[Stored data entries]
┏━━
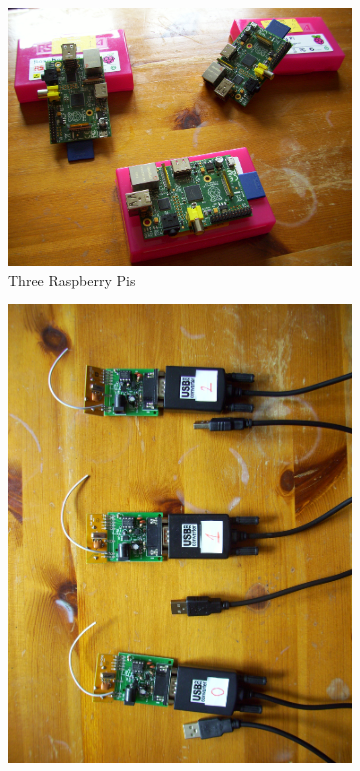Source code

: \documentclass[a4paper,11pt]{scrartcl}
\begin{document}
\begin{figure}[h]
	\centering
	\begin{subfigure}[b]{0.3\textwidth}
		\includegraphics[width=\textwidth]{pis}
		\caption{Three Raspberry Pis}
	\end{subfigure}
	\begin{subfigure}[b]{0.3\textwidth}
		\includegraphics[width=\textwidth]{readers}

\end{subfigure}
\end{figure}
\end{document}
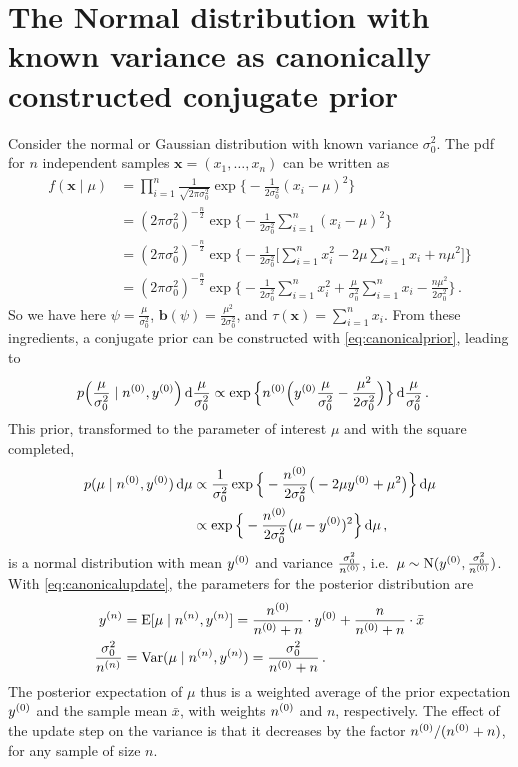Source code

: \documentclass[12pt,a4paper	,twoside]{article}
\newcommand{\dd}{\,\mathrm{d}}
\newcommand{\mbf}[1]{\mathbf{#1}}
\newcommand{\bs}[1]{\boldsymbol{#1}}
\renewcommand{\vec}[1]{{\bs#1}}
\newcommand{\E}{\operatorname{E}}
\newcommand{\V}{\operatorname{Var}}
\newcommand{\norm}{\operatorname{N}}
\begin{document}
\appendix

\section{The Normal distribution with known variance as canonically constructed conjugate prior}
\label{sec:scalednormalconstruction}

Consider the normal or Gaussian distribution with known variance $\sigma^2_0$.
The pdf for $n$ independent samples $\vec{x} = (x_1,\ldots,x_n)$
can be written as
\begin{align}
\label{eq:normaldens}
f(\vec{x}\mid\mu)
 &= \prod_{i=1}^n \frac{1}{\sqrt{2\pi\sigma_0^2}} \exp\Big\{ -\frac{1}{2\sigma_0^2} (x_{i} - \mu)^2 \Big\} \nonumber\\
 &= (2\pi\sigma_0^2)^{-\frac{n}{2}}\exp\Big\{ -\frac{1}{2\sigma_0^2} \sum_{i=1}^n (x_{i} - \mu)^2 \Big\} \\
 &= (2\pi\sigma_0^2)^{-\frac{n}{2}}
    \exp\Big\{ -\frac{1}{2\sigma_0^2} \Big[ \sum_{i=1}^n x_{i}^2 -2\mu\sum_{i=1}^n x_{i} + n\mu^2 \Big] \Big\} \nonumber\\
 &= (2\pi\sigma_0^2)^{-\frac{n}{2}}
    \exp\Big\{ -\frac{1}{2\sigma_0^2} \sum_{i=1}^n x_{i}^2 +\frac{\mu}{\sigma_0^2} \sum_{i=1}^n x_{i} - \frac{n \mu^2}{2\sigma_0^2} \Big\}\,.
\end{align}
So we have here $\psi = \frac{\mu}{\sigma_0^2}$, $\mbf{b}(\psi) = \frac{\mu^2}{2\sigma_0^2}$, and $\tau(\vec{x}) = \sum_{i=1}^n x_i$.
From these ingredients, a conjugate prior can be constructed with \eqref{eq:canonicalprior}, leading to
\begin{align}
p\Big(\frac{\mu}{\sigma_0^2} \mid \nz, \yz\Big) \dd\frac{\mu}{\sigma_0^2}
 &\propto \exp\Big\{ \nz \Big(\yz \frac{\mu}{\sigma_0^2} - \frac{\mu^2}{2\sigma_0^2} \Big) \Big\} \dd\frac{\mu}{\sigma_0^2}\,.
\end{align}
This prior, transformed to the parameter of interest $\mu$ and with the square completed,
\begin{align}
p(\mu \mid \nz, \yz) \dd\mu
 &\propto \frac{1}{\sigma_0^2} \exp\Big\{ -\frac{\nz}{2\sigma_0^2} \big(-2\mu\yz + \mu^2\big)\Big\} \dd\mu \nonumber\\
 &\propto \exp\Big\{ -\frac{\nz}{2\sigma_0^2} (\mu - \yz)^2 \Big\} \dd\mu\,,
\end{align}
is a normal distribution with mean $y^{(0)}$ and variance $\frac{\sigma_0^2}{n^{(0)}}$,
i.e.\ $\mu \sim \norm(\yz, \frac{\sigma_0^2}{\nz})$.
With \eqref{eq:canonicalupdate}, the parameters for the posterior distribution are
\begin{align}
\yn &= \E[\mu\mid\nn, \yn] = \frac{\nz}{\nz + n} \cdot \yz + \frac{n}{\nz + n} \cdot \bar{x} \label{eq:normalposte}\\
\frac{\sigma_0^2}{\nn} &= \V(\mu\mid\nn, \yn) = \frac{\sigma_0^2}{\nz + n}\,. \label{eq:normalpostvar}
\end{align}
The posterior expectation of $\mu$ thus is a weighted average of the prior expectation $y^{(0)}$ and the sample mean $\bar{x}$,
with weights $n^{(0)}$ and $n$, respectively.
The effect of the update step on the variance is that it decreases by the factor $n^{(0)}/(n^{(0)}+n)$,
for any sample of size $n$.
\end{document}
┗━━
• _YOUR TASK_
Reproduce every record above exactly as given, excluding pictures from the result.

• _SOLUTION FOR THIS TASK_
Source code

: \documentclass[a4paper,11pt]{scrartcl}
\begin{document}
\begin{figure}[h]
	\centering
	\begin{subfigure}[b]{0.3\textwidth}
		\includegraphics[width=\textwidth]{pis}
		\caption{Three Raspberry Pis}
	\end{subfigure}
	\begin{subfigure}[b]{0.3\textwidth}
		\includegraphics[width=\textwidth]{readers}

\end{subfigure}
\end{figure}
\end{document}
Source code

: \documentclass[12pt,a4paper	,twoside]{article}
\newcommand{\dd}{\,\mathrm{d}}
\newcommand{\mbf}[1]{\mathbf{#1}}
\newcommand{\bs}[1]{\boldsymbol{#1}}
\renewcommand{\vec}[1]{{\bs#1}}
\newcommand{\E}{\operatorname{E}}
\newcommand{\V}{\operatorname{Var}}
\newcommand{\norm}{\operatorname{N}}
\begin{document}
\appendix

\section{The Normal distribution with known variance as canonically constructed conjugate prior}
\label{sec:scalednormalconstruction}

Consider the normal or Gaussian distribution with known variance $\sigma^2_0$.
The pdf for $n$ independent samples $\vec{x} = (x_1,\ldots,x_n)$
can be written as
\begin{align}
\label{eq:normaldens}
f(\vec{x}\mid\mu)
 &= \prod_{i=1}^n \frac{1}{\sqrt{2\pi\sigma_0^2}} \exp\Big\{ -\frac{1}{2\sigma_0^2} (x_{i} - \mu)^2 \Big\} \nonumber\\
 &= (2\pi\sigma_0^2)^{-\frac{n}{2}}\exp\Big\{ -\frac{1}{2\sigma_0^2} \sum_{i=1}^n (x_{i} - \mu)^2 \Big\} \\
 &= (2\pi\sigma_0^2)^{-\frac{n}{2}}
    \exp\Big\{ -\frac{1}{2\sigma_0^2} \Big[ \sum_{i=1}^n x_{i}^2 -2\mu\sum_{i=1}^n x_{i} + n\mu^2 \Big] \Big\} \nonumber\\
 &= (2\pi\sigma_0^2)^{-\frac{n}{2}}
    \exp\Big\{ -\frac{1}{2\sigma_0^2} \sum_{i=1}^n x_{i}^2 +\frac{\mu}{\sigma_0^2} \sum_{i=1}^n x_{i} - \frac{n \mu^2}{2\sigma_0^2} \Big\}\,.
\end{align}
So we have here $\psi = \frac{\mu}{\sigma_0^2}$, $\mbf{b}(\psi) = \frac{\mu^2}{2\sigma_0^2}$, and $\tau(\vec{x}) = \sum_{i=1}^n x_i$.
From these ingredients, a conjugate prior can be constructed with \eqref{eq:canonicalprior}, leading to
\begin{align}
p\Big(\frac{\mu}{\sigma_0^2} \mid \nz, \yz\Big) \dd\frac{\mu}{\sigma_0^2}
 &\propto \exp\Big\{ \nz \Big(\yz \frac{\mu}{\sigma_0^2} - \frac{\mu^2}{2\sigma_0^2} \Big) \Big\} \dd\frac{\mu}{\sigma_0^2}\,.
\end{align}
This prior, transformed to the parameter of interest $\mu$ and with the square completed,
\begin{align}
p(\mu \mid \nz, \yz) \dd\mu
 &\propto \frac{1}{\sigma_0^2} \exp\Big\{ -\frac{\nz}{2\sigma_0^2} \big(-2\mu\yz + \mu^2\big)\Big\} \dd\mu \nonumber\\
 &\propto \exp\Big\{ -\frac{\nz}{2\sigma_0^2} (\mu - \yz)^2 \Big\} \dd\mu\,,
\end{align}
is a normal distribution with mean $y^{(0)}$ and variance $\frac{\sigma_0^2}{n^{(0)}}$,
i.e.\ $\mu \sim \norm(\yz, \frac{\sigma_0^2}{\nz})$.
With \eqref{eq:canonicalupdate}, the parameters for the posterior distribution are
\begin{align}
\yn &= \E[\mu\mid\nn, \yn] = \frac{\nz}{\nz + n} \cdot \yz + \frac{n}{\nz + n} \cdot \bar{x} \label{eq:normalposte}\\
\frac{\sigma_0^2}{\nn} &= \V(\mu\mid\nn, \yn) = \frac{\sigma_0^2}{\nz + n}\,. \label{eq:normalpostvar}
\end{align}
The posterior expectation of $\mu$ thus is a weighted average of the prior expectation $y^{(0)}$ and the sample mean $\bar{x}$,
with weights $n^{(0)}$ and $n$, respectively.
The effect of the update step on the variance is that it decreases by the factor $n^{(0)}/(n^{(0)}+n)$,
for any sample of size $n$.
\end{document}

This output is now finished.